■ **RECORDS SHOWN**
----
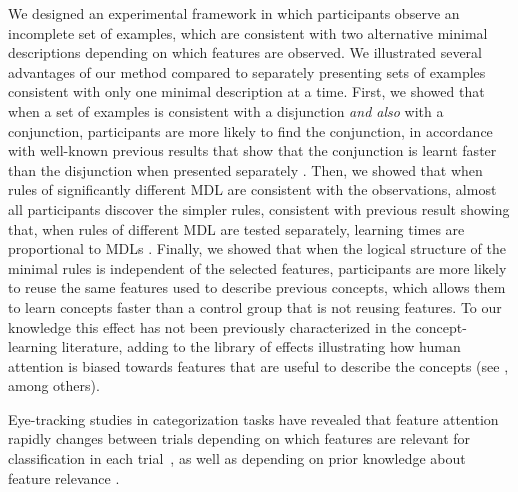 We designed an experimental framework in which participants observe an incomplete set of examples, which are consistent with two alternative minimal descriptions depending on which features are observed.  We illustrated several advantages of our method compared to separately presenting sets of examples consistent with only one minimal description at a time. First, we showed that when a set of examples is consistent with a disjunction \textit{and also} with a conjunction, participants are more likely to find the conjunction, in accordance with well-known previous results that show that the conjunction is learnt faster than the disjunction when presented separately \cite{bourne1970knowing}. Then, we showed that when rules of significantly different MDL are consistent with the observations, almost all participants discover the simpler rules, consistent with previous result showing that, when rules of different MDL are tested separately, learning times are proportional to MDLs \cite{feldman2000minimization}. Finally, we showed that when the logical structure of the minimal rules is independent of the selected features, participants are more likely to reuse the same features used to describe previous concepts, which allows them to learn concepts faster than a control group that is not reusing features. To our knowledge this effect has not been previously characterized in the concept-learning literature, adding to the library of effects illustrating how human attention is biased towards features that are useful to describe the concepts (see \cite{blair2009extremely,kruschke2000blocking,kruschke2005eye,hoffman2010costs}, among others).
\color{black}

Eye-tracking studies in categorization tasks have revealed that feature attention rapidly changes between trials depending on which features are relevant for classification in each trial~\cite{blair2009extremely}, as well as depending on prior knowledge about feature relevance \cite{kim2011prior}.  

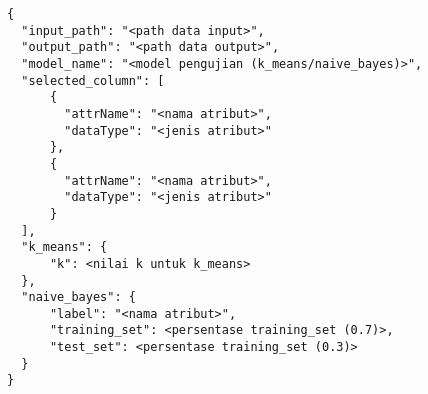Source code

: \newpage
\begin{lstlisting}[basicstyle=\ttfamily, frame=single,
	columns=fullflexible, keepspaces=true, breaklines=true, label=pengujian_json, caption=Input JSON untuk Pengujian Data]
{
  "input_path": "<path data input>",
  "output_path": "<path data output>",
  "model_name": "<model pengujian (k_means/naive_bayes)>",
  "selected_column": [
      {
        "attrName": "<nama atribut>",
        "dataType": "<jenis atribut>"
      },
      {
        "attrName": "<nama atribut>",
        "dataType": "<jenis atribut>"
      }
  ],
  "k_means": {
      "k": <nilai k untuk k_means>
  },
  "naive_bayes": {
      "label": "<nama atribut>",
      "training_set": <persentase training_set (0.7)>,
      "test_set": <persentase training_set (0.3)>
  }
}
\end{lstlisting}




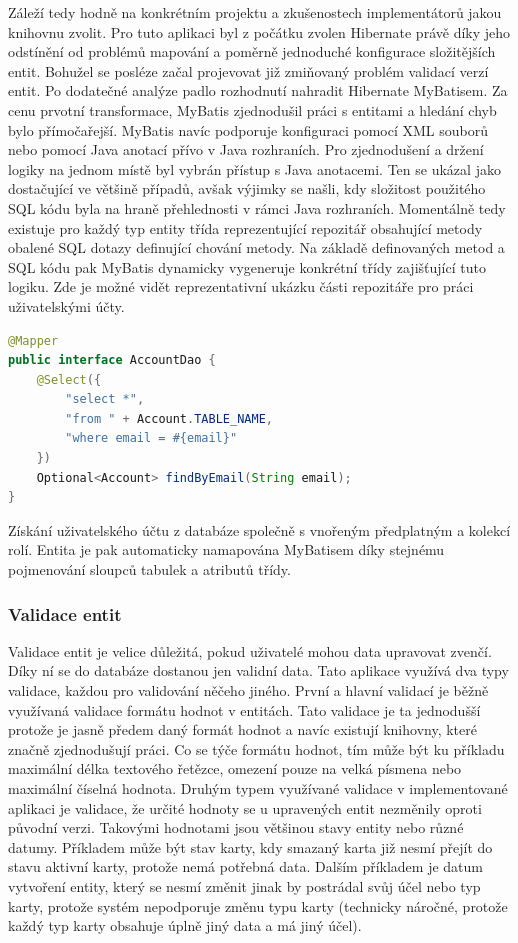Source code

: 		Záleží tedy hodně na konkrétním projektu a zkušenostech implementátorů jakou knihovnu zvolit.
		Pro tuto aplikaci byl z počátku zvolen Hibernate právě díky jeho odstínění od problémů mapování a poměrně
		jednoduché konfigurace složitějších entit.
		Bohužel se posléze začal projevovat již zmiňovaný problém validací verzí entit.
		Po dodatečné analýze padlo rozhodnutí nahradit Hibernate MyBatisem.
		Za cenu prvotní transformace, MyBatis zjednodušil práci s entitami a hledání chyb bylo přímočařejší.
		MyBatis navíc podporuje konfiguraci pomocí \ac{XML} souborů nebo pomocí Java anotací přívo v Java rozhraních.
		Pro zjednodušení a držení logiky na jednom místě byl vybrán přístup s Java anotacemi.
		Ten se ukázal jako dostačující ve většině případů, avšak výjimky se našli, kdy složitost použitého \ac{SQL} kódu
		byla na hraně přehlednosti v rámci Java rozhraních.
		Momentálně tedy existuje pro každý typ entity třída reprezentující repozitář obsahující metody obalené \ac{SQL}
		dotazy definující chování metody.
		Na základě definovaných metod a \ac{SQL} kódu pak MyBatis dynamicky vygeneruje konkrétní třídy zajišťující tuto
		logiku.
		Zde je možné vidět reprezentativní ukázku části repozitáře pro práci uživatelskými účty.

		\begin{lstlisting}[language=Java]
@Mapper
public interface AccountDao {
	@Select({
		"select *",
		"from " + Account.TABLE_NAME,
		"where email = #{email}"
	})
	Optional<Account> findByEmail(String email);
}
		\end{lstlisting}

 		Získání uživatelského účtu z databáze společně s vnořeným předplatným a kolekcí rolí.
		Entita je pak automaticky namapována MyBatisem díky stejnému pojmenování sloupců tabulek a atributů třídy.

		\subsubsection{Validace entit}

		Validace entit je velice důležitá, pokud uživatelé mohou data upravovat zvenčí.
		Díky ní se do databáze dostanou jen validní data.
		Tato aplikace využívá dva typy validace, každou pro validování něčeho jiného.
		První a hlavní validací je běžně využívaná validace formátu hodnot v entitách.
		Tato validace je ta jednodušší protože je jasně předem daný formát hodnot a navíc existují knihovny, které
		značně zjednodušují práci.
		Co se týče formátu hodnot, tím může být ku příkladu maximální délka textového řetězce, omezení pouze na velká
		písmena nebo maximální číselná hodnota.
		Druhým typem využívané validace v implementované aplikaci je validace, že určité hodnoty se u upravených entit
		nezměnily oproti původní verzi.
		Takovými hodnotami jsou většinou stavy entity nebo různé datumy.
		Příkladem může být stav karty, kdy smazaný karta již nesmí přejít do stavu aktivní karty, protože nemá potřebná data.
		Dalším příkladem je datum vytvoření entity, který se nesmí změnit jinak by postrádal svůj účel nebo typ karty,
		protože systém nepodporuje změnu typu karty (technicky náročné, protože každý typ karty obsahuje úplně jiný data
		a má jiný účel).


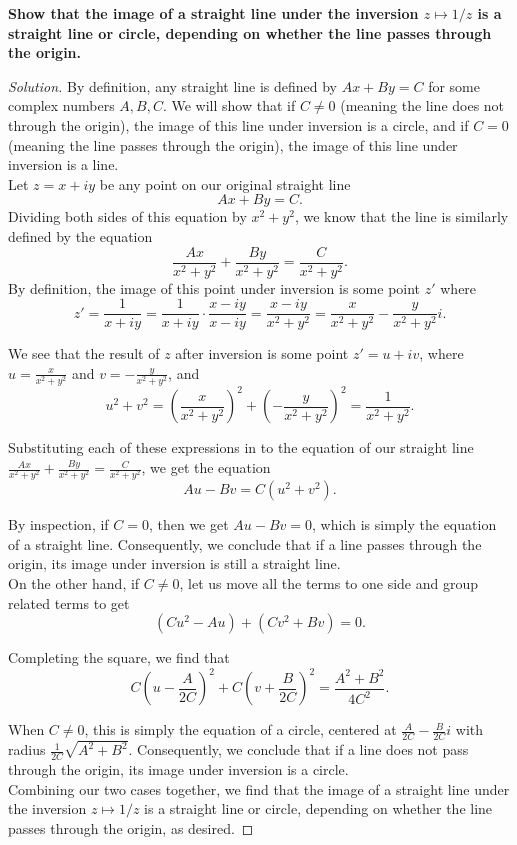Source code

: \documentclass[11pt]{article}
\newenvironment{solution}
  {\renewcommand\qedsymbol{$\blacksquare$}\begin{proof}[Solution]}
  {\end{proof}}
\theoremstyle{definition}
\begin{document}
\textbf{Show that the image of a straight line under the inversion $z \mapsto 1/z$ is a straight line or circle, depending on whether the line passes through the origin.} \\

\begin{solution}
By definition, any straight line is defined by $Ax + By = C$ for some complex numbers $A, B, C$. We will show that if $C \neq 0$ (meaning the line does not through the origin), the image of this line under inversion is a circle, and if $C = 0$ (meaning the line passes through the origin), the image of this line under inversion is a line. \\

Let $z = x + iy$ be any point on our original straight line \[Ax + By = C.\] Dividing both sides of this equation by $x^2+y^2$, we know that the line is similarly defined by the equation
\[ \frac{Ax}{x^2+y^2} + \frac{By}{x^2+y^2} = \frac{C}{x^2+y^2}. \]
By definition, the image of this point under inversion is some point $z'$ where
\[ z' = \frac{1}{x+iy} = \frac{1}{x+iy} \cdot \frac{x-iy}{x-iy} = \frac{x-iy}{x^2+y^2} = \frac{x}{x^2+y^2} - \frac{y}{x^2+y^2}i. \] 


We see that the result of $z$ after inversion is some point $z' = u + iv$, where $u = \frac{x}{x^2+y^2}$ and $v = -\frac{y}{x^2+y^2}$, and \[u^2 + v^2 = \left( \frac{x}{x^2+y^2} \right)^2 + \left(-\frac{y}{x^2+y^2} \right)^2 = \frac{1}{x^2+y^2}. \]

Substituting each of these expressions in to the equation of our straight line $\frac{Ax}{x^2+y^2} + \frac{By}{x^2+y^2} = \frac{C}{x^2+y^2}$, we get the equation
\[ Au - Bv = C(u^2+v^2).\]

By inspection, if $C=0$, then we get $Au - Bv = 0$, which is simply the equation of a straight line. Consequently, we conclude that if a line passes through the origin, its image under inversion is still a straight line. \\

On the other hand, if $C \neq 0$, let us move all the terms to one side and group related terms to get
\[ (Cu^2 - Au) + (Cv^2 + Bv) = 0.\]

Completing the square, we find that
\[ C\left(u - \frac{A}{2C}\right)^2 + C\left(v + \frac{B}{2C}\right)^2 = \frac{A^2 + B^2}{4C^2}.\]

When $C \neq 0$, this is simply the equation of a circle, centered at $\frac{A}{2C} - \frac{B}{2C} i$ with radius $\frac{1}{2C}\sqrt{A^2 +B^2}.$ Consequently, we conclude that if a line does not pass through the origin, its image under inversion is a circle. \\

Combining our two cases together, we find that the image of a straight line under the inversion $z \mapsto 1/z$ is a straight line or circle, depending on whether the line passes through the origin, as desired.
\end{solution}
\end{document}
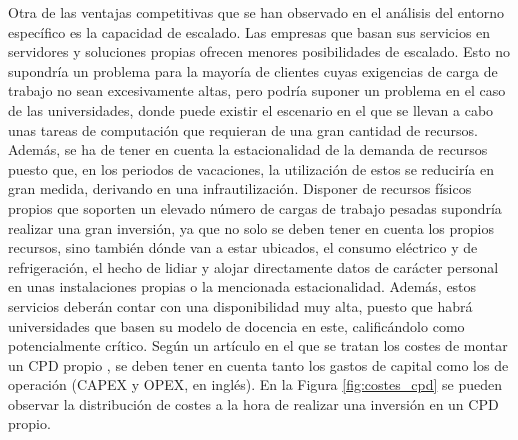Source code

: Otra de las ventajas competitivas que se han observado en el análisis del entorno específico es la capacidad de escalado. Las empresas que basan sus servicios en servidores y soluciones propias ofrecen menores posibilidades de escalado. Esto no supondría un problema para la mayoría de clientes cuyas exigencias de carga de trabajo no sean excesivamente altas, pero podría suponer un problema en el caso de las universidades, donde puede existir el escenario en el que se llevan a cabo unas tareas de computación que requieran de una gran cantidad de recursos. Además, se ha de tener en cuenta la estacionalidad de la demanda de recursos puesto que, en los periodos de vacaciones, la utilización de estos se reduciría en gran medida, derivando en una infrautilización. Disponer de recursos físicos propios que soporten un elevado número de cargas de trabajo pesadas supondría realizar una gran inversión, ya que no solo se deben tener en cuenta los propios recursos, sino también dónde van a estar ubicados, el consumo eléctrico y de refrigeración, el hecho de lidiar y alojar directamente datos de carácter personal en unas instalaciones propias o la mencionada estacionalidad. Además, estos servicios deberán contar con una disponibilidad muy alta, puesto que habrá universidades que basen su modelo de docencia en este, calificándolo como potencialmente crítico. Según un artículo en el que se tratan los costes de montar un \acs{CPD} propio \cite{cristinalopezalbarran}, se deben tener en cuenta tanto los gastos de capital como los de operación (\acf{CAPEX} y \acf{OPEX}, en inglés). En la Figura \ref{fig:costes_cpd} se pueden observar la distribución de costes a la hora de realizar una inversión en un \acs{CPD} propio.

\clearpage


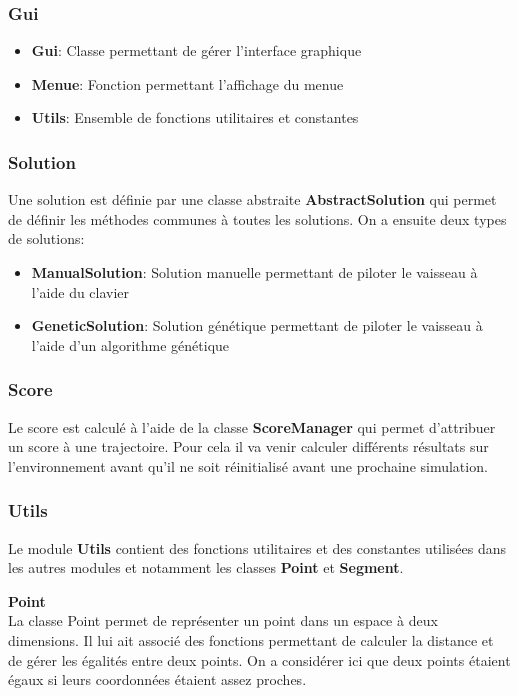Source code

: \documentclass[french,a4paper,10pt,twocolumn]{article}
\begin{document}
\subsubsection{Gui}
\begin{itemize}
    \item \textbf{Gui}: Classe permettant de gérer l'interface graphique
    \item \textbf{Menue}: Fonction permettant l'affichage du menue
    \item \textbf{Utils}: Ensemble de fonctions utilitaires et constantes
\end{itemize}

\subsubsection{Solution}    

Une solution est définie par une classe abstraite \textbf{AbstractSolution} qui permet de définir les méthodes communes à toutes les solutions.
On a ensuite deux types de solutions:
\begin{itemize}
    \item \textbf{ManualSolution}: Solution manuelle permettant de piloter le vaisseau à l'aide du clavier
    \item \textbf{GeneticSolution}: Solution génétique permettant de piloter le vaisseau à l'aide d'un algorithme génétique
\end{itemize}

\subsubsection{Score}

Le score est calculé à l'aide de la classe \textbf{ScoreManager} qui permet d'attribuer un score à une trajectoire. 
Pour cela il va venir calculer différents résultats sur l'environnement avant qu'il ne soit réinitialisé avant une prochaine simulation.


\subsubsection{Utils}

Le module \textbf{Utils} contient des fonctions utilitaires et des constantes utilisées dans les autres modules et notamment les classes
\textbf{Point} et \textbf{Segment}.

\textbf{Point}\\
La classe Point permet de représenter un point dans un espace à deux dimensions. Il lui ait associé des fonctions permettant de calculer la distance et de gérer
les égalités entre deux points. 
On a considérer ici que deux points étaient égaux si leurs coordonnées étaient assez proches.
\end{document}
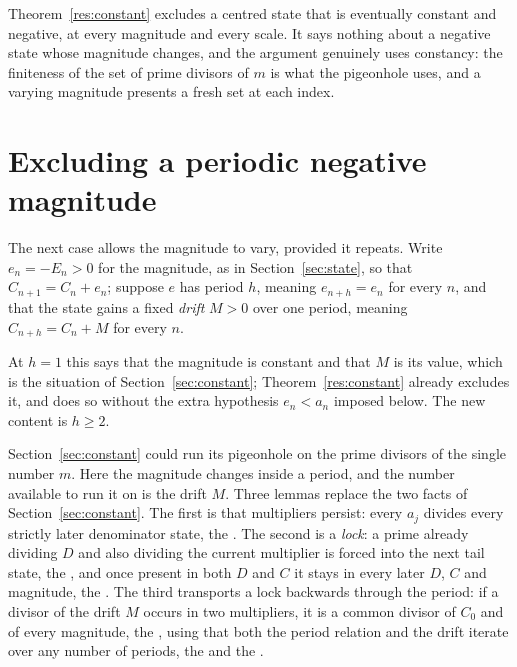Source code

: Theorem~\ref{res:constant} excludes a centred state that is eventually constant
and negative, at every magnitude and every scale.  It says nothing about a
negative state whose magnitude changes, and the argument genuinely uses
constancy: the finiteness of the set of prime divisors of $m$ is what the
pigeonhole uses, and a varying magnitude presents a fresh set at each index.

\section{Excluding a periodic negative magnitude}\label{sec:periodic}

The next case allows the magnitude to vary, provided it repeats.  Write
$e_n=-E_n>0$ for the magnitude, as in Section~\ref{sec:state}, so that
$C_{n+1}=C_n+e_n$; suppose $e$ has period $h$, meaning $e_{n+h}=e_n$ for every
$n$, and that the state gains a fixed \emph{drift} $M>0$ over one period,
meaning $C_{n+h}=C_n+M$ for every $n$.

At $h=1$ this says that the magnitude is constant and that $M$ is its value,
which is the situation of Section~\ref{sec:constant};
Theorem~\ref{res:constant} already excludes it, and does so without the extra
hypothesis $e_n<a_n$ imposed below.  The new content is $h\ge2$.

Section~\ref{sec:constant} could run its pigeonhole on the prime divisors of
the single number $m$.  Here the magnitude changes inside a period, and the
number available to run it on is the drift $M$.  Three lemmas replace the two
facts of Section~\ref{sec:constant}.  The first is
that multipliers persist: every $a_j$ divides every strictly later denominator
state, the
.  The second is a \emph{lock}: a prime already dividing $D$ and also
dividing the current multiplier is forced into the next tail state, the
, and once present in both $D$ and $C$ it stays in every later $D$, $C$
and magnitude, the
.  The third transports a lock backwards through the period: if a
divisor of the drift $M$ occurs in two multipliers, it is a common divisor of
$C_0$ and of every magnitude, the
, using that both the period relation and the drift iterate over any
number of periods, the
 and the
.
----
■ **TASK OBJECTIVE**
In the entries above, find the line that contains "<persentase training_set (0.3)>" and the line that contains "jakou knihovnu zvolit.". Reproduce exactly those two lines and every line between them, but not the pictures.

■ **EXERCISE SOLUTION**
      "test_set": <persentase training_set (0.3)>
  }
}
\end{lstlisting}




Source code

: 		Záleží tedy hodně na konkrétním projektu a zkušenostech implementátorů jakou knihovnu zvolit.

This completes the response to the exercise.